*** Source records ***

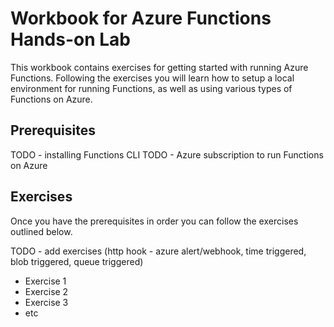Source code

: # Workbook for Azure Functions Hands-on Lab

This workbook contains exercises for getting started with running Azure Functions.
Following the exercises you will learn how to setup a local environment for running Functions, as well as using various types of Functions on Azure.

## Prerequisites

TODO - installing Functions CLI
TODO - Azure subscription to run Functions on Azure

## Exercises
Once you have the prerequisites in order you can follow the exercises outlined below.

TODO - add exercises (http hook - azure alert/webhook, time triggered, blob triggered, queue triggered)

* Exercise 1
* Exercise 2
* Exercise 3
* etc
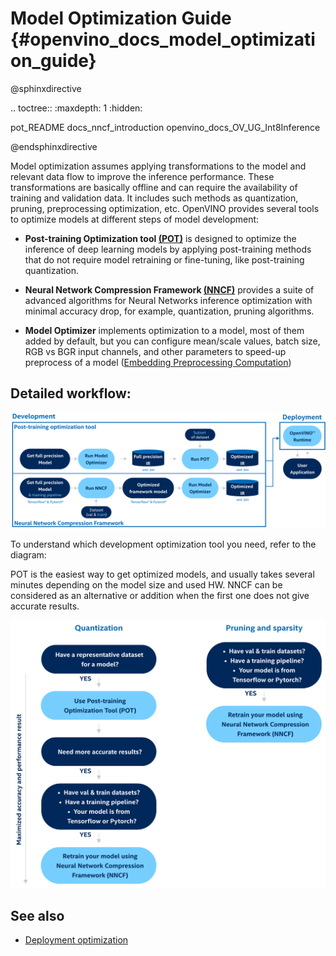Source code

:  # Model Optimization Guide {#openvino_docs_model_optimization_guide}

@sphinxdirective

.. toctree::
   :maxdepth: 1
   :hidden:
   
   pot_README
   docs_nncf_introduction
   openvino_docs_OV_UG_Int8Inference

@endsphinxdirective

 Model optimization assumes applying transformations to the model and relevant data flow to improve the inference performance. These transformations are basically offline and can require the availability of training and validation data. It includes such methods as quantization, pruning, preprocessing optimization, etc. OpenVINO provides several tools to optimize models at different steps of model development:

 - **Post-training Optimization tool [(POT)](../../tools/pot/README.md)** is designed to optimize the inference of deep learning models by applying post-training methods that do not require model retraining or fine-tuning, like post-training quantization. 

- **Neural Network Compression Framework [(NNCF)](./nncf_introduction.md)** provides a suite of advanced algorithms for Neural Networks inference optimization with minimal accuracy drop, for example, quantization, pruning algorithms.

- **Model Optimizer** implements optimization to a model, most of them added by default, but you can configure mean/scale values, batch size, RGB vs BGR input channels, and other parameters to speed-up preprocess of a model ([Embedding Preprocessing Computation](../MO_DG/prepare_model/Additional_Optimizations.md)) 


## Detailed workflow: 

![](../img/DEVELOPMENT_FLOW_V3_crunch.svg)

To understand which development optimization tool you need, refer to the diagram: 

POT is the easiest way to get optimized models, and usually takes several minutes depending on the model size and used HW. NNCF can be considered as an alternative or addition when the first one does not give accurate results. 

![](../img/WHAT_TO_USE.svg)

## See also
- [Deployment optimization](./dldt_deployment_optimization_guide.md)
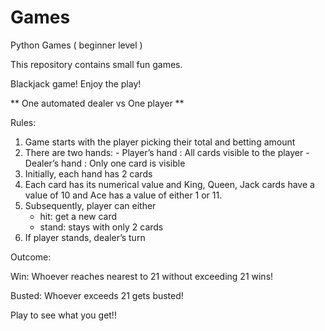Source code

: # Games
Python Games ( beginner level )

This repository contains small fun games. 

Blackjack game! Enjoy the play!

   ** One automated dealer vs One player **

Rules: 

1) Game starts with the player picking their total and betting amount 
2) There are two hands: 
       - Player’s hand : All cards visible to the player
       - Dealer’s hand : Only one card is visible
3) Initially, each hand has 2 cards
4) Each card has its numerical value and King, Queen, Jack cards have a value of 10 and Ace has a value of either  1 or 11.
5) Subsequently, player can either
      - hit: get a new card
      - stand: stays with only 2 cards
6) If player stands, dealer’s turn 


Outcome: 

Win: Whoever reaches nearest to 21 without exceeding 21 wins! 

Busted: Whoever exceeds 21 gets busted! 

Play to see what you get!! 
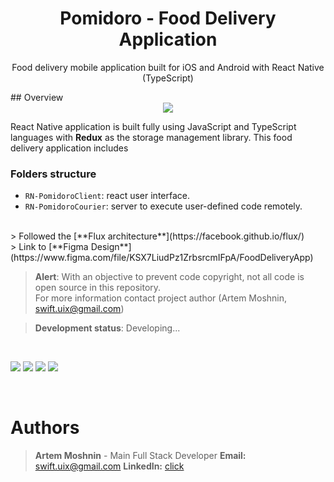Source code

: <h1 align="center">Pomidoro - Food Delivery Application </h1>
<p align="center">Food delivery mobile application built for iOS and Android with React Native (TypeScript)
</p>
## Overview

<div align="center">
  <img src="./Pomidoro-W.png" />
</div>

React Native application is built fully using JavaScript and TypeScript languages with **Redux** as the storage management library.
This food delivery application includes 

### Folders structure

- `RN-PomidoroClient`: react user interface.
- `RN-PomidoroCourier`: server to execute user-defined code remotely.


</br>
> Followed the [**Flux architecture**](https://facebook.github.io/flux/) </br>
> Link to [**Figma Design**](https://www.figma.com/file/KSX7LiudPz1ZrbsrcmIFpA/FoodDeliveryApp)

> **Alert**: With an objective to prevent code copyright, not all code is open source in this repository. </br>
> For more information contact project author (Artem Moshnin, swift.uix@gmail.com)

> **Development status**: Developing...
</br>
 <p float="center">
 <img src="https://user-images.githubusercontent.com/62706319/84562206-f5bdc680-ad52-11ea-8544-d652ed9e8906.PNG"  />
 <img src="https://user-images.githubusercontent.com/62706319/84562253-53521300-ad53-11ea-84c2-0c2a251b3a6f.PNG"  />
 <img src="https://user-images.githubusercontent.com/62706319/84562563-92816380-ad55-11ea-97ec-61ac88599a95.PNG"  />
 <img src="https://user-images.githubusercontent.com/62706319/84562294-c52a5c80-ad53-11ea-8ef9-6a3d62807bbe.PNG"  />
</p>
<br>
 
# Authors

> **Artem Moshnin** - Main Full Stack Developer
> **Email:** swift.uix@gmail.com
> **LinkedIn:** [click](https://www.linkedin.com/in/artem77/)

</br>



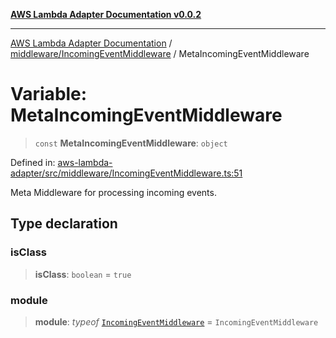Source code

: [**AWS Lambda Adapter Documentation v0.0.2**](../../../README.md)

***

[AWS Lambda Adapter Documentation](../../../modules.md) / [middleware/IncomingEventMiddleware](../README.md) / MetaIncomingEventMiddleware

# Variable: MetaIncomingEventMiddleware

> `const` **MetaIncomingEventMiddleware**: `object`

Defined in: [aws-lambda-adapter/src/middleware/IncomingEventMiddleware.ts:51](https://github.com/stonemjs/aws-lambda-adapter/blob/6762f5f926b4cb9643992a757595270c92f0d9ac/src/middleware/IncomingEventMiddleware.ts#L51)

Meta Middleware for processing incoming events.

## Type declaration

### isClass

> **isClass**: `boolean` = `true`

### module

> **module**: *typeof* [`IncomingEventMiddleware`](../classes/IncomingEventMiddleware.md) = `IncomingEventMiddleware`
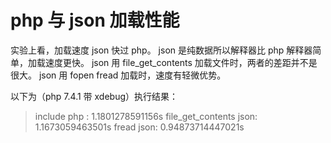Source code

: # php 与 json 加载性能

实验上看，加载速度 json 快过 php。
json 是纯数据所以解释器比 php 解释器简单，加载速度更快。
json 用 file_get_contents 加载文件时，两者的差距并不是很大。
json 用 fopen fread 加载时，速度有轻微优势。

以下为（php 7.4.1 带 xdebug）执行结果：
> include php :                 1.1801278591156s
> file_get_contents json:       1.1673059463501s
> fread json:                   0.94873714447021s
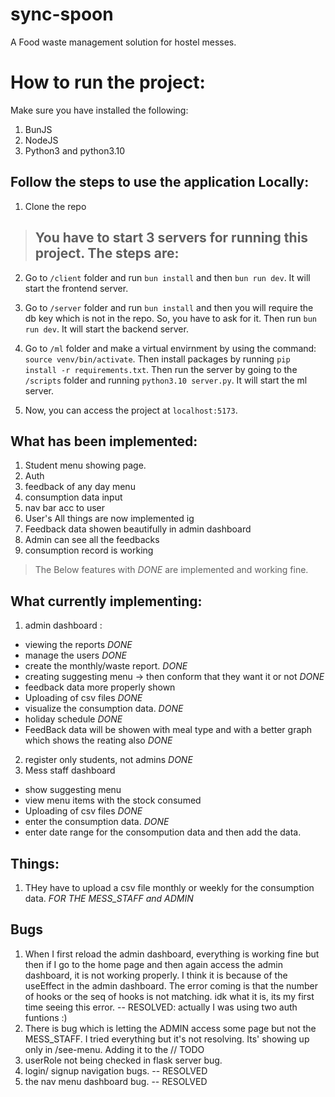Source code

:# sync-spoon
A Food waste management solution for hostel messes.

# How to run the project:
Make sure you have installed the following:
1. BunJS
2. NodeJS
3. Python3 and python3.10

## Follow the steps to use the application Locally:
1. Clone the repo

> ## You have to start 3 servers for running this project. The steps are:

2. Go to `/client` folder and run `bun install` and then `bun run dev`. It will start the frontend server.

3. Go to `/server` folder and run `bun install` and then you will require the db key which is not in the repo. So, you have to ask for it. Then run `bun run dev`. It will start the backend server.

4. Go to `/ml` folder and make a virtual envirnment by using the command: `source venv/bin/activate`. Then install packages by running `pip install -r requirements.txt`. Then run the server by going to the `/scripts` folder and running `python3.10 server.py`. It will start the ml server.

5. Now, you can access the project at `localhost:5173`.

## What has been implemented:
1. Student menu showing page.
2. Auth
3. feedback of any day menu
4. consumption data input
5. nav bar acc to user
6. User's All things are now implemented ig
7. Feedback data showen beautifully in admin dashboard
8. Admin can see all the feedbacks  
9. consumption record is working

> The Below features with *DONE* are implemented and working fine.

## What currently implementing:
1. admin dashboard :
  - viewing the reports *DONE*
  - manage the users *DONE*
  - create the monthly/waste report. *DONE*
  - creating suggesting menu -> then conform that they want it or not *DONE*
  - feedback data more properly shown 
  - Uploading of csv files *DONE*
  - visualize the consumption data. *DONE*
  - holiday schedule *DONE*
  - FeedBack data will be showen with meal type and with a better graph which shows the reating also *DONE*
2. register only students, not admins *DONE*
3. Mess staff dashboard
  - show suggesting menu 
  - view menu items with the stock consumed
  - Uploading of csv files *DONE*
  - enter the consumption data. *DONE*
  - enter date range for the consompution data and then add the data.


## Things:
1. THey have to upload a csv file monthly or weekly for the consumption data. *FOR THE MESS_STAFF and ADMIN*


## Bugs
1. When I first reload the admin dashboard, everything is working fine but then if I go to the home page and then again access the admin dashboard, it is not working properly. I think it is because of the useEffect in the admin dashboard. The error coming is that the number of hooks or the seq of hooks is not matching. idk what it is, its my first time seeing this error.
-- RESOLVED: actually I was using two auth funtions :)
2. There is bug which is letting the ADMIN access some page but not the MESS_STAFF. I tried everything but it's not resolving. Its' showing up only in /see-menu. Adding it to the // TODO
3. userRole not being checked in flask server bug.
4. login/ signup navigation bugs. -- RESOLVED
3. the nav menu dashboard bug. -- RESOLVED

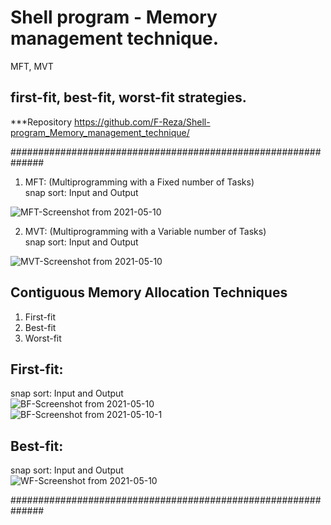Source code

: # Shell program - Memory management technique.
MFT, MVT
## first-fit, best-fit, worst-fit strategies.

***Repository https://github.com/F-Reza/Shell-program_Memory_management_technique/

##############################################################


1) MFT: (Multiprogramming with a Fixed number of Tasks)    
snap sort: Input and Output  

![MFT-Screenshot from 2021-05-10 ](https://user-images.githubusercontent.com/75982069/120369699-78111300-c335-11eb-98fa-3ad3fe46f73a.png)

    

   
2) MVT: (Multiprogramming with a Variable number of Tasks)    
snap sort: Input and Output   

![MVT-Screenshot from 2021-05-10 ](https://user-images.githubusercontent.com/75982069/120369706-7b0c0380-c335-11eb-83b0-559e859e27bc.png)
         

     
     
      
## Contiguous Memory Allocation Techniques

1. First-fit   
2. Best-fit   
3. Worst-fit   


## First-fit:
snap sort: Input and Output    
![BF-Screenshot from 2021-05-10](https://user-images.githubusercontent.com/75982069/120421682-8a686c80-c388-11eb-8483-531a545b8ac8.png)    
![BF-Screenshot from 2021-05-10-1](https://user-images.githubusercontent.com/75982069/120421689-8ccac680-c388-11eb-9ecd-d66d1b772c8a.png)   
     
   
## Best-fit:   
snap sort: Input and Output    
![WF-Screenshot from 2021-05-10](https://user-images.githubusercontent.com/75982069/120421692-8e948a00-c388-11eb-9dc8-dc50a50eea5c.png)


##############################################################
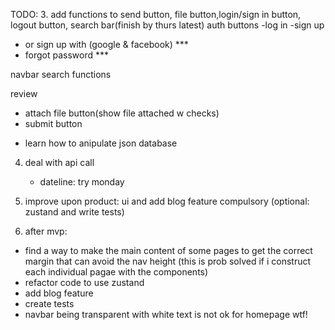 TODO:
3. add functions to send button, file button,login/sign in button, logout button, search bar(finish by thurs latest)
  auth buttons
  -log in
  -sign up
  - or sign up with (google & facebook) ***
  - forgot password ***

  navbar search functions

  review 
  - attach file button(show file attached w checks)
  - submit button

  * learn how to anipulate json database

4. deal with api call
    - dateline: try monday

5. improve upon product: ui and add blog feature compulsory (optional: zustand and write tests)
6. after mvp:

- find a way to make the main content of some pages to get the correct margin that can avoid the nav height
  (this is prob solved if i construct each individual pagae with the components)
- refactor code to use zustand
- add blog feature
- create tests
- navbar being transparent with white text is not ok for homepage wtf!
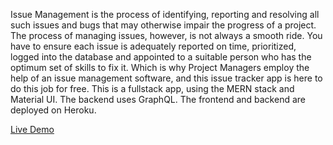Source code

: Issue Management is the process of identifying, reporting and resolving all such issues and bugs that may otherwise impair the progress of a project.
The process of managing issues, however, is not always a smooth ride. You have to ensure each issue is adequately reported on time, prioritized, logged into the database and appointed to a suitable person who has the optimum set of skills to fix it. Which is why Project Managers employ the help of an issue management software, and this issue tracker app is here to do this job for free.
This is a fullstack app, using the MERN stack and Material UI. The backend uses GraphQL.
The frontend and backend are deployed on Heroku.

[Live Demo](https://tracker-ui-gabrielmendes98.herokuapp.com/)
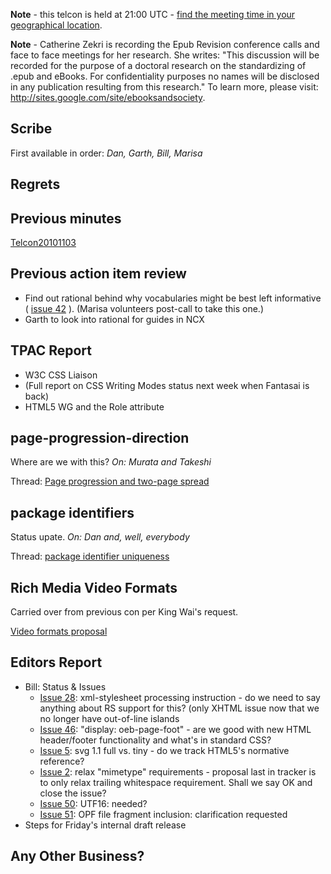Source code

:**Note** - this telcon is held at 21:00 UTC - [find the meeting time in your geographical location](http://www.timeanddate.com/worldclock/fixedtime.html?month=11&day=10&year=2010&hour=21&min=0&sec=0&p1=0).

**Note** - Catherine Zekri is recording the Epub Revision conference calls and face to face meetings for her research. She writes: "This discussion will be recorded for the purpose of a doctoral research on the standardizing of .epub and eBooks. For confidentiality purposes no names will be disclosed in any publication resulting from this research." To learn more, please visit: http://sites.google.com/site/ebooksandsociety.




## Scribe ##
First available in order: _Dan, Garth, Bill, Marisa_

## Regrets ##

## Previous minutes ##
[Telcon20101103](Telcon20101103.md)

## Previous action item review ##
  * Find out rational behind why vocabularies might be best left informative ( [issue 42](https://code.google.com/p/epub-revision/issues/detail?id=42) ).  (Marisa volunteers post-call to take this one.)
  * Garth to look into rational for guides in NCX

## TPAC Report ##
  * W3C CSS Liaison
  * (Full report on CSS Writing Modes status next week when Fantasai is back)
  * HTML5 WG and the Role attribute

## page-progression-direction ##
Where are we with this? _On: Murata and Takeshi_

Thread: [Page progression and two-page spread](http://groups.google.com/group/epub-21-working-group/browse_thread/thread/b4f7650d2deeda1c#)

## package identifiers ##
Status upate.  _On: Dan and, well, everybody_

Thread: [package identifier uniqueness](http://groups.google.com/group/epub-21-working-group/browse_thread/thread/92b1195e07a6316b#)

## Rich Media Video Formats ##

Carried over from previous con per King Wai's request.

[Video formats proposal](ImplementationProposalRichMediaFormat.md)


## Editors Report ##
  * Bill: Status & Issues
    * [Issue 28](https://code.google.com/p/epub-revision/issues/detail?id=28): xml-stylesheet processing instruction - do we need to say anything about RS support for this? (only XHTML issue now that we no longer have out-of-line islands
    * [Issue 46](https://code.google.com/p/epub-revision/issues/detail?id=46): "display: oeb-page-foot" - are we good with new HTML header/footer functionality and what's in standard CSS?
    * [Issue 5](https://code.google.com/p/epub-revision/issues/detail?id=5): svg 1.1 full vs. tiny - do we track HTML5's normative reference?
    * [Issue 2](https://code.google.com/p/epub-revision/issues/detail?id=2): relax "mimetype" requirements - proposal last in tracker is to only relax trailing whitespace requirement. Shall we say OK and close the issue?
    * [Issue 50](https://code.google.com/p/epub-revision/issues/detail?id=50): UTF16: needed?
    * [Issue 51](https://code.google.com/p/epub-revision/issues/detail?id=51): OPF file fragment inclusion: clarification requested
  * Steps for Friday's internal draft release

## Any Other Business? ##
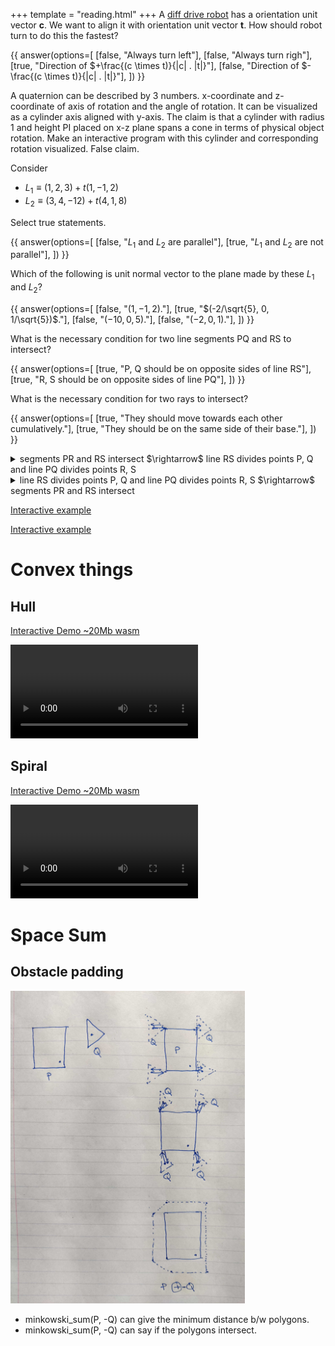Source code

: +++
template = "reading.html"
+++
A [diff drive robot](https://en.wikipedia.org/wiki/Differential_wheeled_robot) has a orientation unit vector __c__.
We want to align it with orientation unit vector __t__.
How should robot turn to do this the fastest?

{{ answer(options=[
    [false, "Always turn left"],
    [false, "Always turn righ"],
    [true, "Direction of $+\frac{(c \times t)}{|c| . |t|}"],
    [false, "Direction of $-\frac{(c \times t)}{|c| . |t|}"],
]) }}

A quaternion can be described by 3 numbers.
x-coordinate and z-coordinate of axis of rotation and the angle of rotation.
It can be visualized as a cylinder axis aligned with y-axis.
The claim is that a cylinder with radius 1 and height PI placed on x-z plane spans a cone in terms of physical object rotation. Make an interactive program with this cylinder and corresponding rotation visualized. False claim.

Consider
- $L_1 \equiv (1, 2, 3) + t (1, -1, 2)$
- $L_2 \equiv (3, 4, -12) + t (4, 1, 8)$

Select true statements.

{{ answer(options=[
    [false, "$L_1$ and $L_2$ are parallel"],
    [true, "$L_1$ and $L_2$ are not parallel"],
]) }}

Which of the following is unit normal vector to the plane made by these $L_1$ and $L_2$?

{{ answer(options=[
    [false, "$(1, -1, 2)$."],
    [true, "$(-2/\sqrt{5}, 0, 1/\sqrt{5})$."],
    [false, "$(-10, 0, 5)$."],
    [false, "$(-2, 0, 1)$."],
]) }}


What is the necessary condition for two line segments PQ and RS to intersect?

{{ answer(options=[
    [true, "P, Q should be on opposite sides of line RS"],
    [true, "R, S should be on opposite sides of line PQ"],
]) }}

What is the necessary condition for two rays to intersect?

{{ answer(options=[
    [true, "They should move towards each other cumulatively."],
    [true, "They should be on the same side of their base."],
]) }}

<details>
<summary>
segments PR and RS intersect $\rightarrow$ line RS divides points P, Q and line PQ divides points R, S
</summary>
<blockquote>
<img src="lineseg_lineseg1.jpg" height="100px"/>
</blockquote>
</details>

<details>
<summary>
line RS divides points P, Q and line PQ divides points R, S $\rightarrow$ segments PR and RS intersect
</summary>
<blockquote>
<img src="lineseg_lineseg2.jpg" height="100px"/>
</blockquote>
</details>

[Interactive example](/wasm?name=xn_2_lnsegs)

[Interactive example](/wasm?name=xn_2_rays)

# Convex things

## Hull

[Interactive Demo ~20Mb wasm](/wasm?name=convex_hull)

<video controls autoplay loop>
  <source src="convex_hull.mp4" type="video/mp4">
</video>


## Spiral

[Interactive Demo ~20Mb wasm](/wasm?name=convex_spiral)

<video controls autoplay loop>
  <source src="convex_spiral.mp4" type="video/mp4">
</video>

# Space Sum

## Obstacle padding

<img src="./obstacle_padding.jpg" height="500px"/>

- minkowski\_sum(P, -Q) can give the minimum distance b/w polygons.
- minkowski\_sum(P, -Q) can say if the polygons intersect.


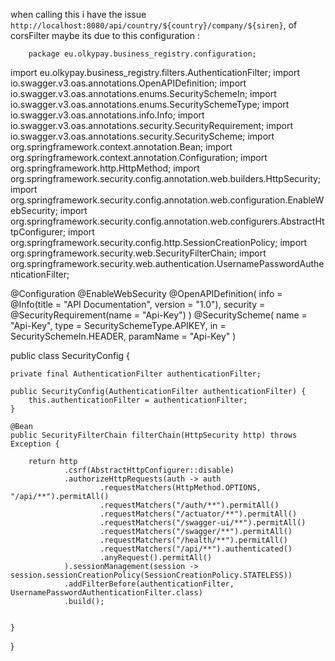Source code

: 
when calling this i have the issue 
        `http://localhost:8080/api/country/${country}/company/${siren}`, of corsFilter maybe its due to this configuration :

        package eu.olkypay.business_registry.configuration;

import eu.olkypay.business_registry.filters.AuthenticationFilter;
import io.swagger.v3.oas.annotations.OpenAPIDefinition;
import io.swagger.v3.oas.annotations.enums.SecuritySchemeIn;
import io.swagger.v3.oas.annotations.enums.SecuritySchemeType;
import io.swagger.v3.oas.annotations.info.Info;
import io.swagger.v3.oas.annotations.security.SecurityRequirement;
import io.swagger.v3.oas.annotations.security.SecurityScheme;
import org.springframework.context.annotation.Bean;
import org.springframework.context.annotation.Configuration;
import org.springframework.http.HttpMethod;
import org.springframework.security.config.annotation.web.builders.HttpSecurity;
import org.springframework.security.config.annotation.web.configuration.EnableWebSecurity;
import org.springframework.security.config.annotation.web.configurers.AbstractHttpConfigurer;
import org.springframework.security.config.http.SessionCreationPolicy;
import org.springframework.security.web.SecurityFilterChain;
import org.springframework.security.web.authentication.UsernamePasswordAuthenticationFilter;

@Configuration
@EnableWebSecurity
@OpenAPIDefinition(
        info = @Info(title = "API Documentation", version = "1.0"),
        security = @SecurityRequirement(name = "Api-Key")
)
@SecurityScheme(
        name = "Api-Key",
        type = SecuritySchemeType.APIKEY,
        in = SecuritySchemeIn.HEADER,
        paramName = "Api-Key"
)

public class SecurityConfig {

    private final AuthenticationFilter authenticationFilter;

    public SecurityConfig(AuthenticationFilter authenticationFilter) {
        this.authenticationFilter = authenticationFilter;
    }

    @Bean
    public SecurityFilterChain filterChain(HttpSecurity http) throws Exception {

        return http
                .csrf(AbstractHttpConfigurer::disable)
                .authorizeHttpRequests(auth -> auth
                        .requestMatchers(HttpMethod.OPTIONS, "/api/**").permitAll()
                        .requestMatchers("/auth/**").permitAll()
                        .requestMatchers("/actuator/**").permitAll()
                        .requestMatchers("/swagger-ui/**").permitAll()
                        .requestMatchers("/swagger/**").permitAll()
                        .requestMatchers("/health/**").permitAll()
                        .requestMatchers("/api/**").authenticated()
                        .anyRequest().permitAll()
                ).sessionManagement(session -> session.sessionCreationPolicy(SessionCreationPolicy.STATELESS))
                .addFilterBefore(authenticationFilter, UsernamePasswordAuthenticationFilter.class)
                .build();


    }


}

*** End of Source records ***

* Work required: Could the lines from the first entry through the line that contains "Model optimization assumes" be copied exactly, with all pictures left out?

* Response area:
Source code

: # Workbook for Azure Functions Hands-on Lab

This workbook contains exercises for getting started with running Azure Functions.
Following the exercises you will learn how to setup a local environment for running Functions, as well as using various types of Functions on Azure.

## Prerequisites

TODO - installing Functions CLI
TODO - Azure subscription to run Functions on Azure

## Exercises
Once you have the prerequisites in order you can follow the exercises outlined below.

TODO - add exercises (http hook - azure alert/webhook, time triggered, blob triggered, queue triggered)

* Exercise 1
* Exercise 2
* Exercise 3
* etc
Source code

:  # Model Optimization Guide {#openvino_docs_model_optimization_guide}

@sphinxdirective

.. toctree::
   :maxdepth: 1
   :hidden:
   
   pot_README
   docs_nncf_introduction
   openvino_docs_OV_UG_Int8Inference

@endsphinxdirective

 Model optimization assumes applying transformations to the model and relevant data flow to improve the inference performance. These transformations are basically offline and can require the availability of training and validation data. It includes such methods as quantization, pruning, preprocessing optimization, etc. OpenVINO provides several tools to optimize models at different steps of model development:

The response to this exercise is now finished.